Seit 1990 lebt Peter Carey in New York. Erst 2009 aber wurde seine Wahlheimat auch zum Schauplatz eines Romans: "Parrot und Olivier in Amerika" war, im historischen Gewand des neunzehnten Jahrhunderts, auch eine Satire auf die neureiche Kulturszene der amerikanischen Gegenwart. Mit "Die Chemie der Tränen" beweist er nun aufs Neue, dass er ferne und fremde Schauplätze bestens zu bevölkern und atmosphärisch prägnant zu schildern vermag.

Das London des neuen Romans führt mit dem Personal des Museums ganz trefflich auch das gegenwärtige Klima einer blasierten Metropole vor Augen. Und wenn er Henry Brandling in den Schwarzwald schickt und ihn in einer Sägemühle bei Furtwangen stranden lässt, ruft er, zumal für ein angelsächsisches Publikum, auf listige Art all die Klischees auf, die sich mit dessen Deutschlandbildern verbinden: die Kuckucksuhren, die Grimmschen Märchen, die alemannische Fasenacht.

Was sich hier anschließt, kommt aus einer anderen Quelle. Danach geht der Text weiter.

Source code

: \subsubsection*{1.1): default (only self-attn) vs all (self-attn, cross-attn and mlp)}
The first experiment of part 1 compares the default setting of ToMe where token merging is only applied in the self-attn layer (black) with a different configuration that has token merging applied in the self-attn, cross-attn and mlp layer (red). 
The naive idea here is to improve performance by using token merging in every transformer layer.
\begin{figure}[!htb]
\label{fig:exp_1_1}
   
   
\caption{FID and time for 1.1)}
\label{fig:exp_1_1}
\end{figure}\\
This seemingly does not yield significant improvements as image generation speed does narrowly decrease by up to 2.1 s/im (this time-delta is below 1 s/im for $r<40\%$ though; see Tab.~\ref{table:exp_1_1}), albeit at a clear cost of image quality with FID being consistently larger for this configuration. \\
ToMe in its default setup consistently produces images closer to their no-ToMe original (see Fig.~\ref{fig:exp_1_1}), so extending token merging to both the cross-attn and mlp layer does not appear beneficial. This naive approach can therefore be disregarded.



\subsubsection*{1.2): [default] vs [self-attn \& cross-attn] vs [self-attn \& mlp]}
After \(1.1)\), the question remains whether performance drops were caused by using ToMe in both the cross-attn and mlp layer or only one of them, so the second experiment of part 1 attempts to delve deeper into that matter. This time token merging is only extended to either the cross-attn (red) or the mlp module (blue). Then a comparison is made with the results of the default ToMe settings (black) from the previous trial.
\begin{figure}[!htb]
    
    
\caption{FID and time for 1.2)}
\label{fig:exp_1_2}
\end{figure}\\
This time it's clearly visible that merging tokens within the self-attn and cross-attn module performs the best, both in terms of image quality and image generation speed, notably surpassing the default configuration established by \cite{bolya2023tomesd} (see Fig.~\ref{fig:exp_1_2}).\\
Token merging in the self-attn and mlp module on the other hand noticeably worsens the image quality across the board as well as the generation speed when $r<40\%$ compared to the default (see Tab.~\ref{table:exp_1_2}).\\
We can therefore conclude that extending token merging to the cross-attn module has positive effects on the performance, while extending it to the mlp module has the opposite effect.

Auch in der deutschen Übersetzung von Bernhard Robben sind solche Passagen ein gar nicht so kleines Lesefest.

JOCHEN HIEBER.

Peter Carey: "Die Chemie der Tränen".

Roman.

Aus dem Englischen von Bernhard Robben. S. Fischer Verlag, Frankfurt am Main 2013. 320 S. geb., 19,99 [Euro].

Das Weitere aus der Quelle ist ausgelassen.